Collection entries:
********
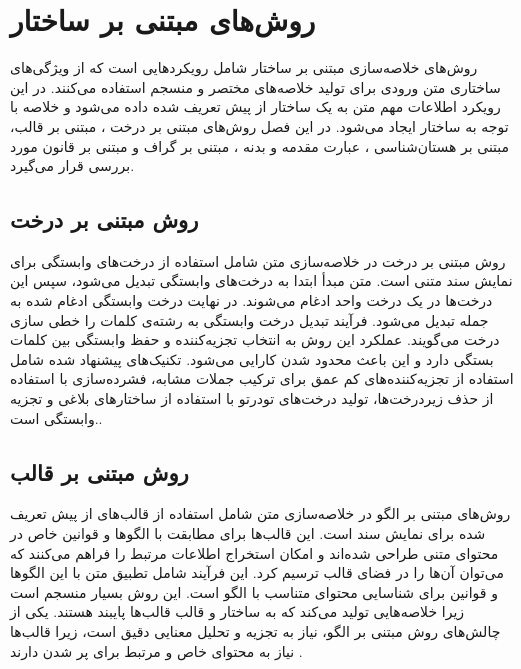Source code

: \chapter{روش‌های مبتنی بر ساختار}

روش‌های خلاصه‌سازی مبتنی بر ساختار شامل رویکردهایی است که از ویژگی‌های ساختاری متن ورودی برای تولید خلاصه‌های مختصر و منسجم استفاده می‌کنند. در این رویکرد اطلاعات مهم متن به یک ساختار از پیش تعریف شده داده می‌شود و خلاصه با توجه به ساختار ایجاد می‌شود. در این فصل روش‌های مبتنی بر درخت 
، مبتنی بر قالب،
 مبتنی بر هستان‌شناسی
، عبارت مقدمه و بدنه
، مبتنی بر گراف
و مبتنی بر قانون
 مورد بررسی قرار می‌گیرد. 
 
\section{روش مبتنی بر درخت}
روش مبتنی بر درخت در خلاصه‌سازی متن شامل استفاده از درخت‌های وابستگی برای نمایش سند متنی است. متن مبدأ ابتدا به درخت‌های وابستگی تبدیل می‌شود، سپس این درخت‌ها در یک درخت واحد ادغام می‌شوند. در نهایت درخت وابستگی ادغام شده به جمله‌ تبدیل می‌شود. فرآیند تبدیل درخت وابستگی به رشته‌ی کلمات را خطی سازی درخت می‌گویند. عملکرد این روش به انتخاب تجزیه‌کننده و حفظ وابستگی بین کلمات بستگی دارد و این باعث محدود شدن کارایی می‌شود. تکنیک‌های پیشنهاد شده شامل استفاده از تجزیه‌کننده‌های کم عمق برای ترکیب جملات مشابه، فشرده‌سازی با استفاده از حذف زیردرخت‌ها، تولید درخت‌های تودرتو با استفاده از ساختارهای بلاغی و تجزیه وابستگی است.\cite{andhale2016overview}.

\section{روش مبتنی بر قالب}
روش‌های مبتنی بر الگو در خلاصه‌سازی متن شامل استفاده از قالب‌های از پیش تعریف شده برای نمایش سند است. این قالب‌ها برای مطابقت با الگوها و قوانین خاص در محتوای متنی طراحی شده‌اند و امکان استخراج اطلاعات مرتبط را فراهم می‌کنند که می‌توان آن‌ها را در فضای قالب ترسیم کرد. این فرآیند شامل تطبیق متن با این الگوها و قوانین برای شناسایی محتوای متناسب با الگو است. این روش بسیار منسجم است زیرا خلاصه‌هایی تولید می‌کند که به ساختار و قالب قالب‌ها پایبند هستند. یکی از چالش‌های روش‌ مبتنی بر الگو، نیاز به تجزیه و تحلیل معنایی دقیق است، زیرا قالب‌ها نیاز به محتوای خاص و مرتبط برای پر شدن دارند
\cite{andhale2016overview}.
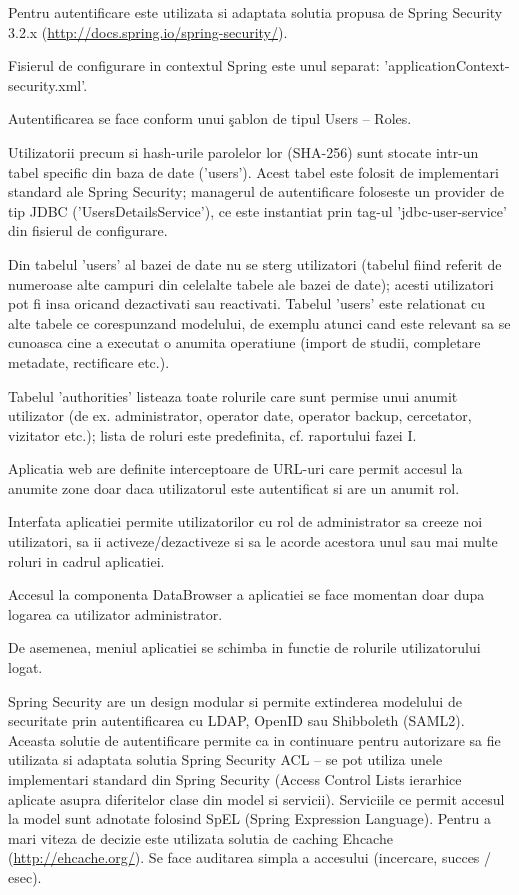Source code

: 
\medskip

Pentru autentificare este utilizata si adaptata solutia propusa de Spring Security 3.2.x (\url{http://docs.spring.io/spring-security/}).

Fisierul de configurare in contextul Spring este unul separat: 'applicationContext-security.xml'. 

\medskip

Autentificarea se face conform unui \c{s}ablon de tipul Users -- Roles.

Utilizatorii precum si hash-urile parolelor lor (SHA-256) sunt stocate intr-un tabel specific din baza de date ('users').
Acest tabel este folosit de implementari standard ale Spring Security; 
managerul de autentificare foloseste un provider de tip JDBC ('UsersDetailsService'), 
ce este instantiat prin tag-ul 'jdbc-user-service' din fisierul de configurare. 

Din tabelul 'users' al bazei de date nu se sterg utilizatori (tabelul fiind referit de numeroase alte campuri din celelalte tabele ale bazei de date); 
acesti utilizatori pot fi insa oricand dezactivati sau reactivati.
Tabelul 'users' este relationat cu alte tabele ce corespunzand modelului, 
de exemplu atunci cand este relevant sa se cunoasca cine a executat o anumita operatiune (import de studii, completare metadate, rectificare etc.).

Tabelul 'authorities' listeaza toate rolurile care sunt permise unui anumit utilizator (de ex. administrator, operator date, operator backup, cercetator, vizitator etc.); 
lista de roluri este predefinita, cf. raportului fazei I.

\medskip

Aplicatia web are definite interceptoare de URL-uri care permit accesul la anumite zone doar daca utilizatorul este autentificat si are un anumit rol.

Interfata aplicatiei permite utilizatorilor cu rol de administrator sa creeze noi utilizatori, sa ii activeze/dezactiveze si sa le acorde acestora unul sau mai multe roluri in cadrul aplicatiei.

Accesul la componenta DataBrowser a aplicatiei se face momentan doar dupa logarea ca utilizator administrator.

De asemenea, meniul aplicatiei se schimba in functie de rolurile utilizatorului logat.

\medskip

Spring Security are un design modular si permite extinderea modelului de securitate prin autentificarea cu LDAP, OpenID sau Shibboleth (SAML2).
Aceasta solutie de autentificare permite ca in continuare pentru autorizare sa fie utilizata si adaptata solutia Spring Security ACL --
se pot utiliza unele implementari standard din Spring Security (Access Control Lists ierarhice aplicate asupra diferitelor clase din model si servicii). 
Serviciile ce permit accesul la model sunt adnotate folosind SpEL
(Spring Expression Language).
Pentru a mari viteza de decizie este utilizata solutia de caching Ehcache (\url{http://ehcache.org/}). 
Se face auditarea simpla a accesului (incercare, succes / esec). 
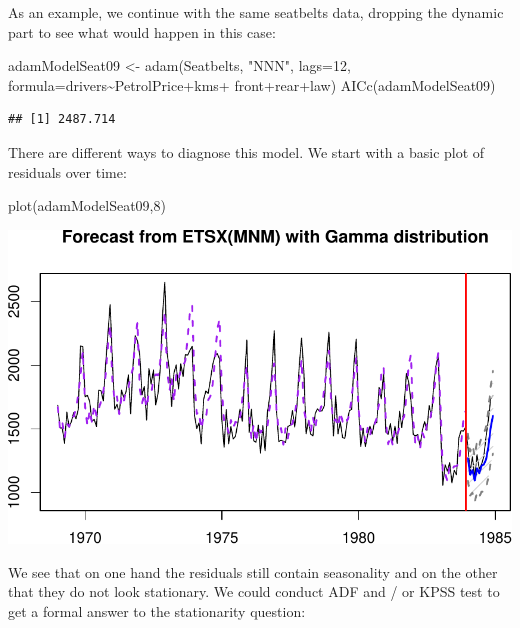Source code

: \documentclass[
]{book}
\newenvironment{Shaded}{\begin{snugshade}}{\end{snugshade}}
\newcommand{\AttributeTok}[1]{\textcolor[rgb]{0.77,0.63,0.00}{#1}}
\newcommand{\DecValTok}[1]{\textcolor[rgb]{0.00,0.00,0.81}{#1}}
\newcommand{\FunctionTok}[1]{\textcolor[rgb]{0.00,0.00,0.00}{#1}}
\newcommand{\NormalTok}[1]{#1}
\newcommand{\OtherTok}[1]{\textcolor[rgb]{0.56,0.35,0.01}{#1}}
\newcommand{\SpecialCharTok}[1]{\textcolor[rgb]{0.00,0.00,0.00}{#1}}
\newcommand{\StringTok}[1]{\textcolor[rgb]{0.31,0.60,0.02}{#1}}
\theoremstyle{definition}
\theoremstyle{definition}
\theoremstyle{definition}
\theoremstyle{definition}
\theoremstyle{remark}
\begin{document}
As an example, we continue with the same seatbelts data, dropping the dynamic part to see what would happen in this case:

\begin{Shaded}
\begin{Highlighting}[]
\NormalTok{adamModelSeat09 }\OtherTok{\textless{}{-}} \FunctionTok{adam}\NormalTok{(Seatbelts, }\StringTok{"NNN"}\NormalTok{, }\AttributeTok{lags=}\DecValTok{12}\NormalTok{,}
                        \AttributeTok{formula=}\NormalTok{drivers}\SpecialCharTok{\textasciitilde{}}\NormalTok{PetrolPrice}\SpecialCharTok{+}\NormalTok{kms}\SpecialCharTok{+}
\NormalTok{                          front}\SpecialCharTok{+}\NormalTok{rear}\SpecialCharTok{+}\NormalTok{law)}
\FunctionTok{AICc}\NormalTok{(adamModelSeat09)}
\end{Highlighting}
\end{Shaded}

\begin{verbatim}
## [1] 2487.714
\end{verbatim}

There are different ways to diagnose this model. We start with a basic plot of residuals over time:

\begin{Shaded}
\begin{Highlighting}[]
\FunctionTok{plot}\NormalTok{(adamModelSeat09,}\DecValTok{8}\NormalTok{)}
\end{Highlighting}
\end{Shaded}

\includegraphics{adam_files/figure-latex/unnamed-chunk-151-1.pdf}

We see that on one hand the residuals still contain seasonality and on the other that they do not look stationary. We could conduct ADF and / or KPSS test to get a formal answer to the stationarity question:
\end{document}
********
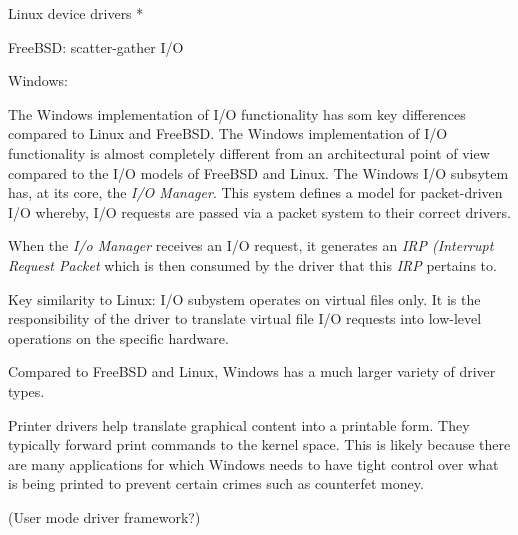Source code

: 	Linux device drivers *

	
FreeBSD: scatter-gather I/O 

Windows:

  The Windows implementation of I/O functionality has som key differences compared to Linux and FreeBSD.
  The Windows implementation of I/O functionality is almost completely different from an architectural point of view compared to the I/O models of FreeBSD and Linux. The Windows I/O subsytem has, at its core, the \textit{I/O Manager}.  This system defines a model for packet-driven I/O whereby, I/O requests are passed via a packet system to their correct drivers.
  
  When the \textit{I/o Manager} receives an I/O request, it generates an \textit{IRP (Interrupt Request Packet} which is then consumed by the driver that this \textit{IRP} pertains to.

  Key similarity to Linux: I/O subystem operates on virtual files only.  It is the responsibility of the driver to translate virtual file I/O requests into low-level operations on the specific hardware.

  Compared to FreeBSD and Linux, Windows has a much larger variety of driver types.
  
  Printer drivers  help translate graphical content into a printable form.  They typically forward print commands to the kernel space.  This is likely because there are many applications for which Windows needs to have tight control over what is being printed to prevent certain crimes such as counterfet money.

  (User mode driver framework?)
********
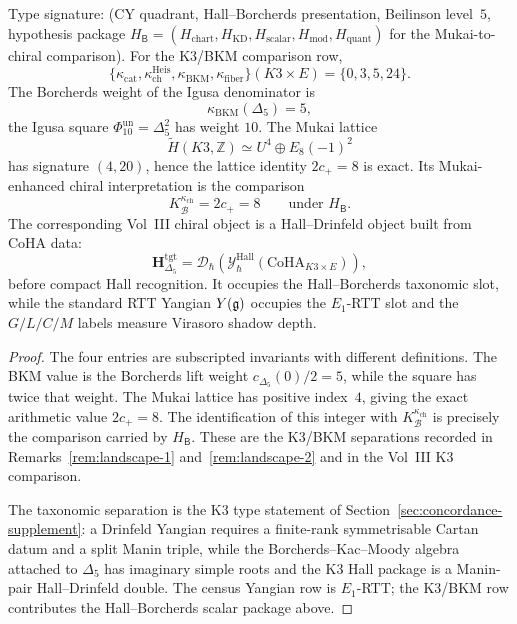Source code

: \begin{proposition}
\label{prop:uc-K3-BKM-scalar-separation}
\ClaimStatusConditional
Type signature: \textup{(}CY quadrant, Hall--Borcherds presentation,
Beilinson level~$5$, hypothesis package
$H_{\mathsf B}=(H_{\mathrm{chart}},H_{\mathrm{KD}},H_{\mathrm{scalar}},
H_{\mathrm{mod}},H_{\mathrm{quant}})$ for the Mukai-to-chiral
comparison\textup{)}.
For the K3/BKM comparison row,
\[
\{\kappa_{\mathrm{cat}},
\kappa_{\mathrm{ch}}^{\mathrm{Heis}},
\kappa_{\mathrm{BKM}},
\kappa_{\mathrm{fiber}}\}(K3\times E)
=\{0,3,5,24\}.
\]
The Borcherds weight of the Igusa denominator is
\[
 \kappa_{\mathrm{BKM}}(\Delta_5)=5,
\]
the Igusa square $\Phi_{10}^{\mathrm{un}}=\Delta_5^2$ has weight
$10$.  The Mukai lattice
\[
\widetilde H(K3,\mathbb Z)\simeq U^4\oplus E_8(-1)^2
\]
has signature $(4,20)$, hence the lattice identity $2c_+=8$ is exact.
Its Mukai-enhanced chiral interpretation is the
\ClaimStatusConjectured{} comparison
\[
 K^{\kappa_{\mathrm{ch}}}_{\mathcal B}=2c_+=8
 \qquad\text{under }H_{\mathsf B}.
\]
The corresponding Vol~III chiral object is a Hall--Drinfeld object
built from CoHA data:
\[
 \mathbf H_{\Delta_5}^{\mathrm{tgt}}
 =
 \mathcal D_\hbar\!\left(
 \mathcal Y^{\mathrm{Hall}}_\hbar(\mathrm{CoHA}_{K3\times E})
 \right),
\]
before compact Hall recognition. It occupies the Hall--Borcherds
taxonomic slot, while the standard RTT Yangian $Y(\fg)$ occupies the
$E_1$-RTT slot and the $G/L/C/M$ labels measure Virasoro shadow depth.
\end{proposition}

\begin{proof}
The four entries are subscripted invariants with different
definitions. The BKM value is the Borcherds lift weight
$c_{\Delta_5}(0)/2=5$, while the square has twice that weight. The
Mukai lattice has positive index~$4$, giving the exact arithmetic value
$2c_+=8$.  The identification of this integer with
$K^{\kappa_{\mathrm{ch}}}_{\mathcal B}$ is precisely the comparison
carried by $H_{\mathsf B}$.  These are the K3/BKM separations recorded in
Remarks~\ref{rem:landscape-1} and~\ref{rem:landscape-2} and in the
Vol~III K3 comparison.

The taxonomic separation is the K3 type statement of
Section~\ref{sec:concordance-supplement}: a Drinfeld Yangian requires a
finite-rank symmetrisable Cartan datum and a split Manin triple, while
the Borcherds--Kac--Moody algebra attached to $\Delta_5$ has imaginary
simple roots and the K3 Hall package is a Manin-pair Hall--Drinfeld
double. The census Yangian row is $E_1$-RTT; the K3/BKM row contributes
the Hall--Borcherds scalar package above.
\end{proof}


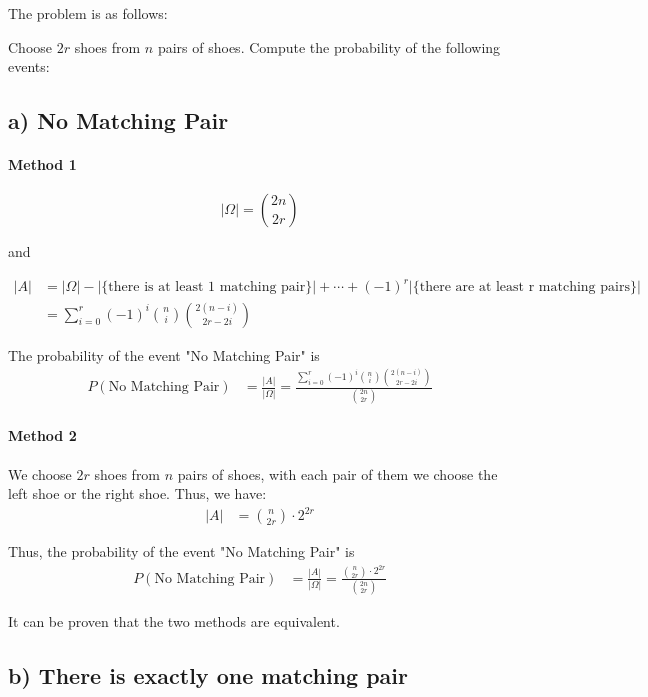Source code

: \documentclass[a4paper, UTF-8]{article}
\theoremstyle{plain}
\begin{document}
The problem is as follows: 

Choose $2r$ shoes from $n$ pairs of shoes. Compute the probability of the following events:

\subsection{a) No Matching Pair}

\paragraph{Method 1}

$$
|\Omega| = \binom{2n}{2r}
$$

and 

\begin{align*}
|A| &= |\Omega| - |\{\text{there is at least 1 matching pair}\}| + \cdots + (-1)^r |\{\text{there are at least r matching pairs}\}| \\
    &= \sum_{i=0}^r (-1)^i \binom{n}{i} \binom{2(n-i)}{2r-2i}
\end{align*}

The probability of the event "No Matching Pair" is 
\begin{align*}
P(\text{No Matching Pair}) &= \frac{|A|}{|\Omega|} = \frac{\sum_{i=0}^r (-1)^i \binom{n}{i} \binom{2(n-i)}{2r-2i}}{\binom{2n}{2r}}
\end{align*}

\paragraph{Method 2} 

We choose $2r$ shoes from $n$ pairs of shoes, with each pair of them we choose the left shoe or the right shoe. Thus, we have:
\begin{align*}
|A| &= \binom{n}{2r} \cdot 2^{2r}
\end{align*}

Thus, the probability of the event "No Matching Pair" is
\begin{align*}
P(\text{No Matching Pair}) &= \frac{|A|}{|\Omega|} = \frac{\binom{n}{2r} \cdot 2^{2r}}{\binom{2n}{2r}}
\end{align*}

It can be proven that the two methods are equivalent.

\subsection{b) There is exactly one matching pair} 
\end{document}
********
Tell me how many lines of the data hold the word "proposition", giving only the number.

2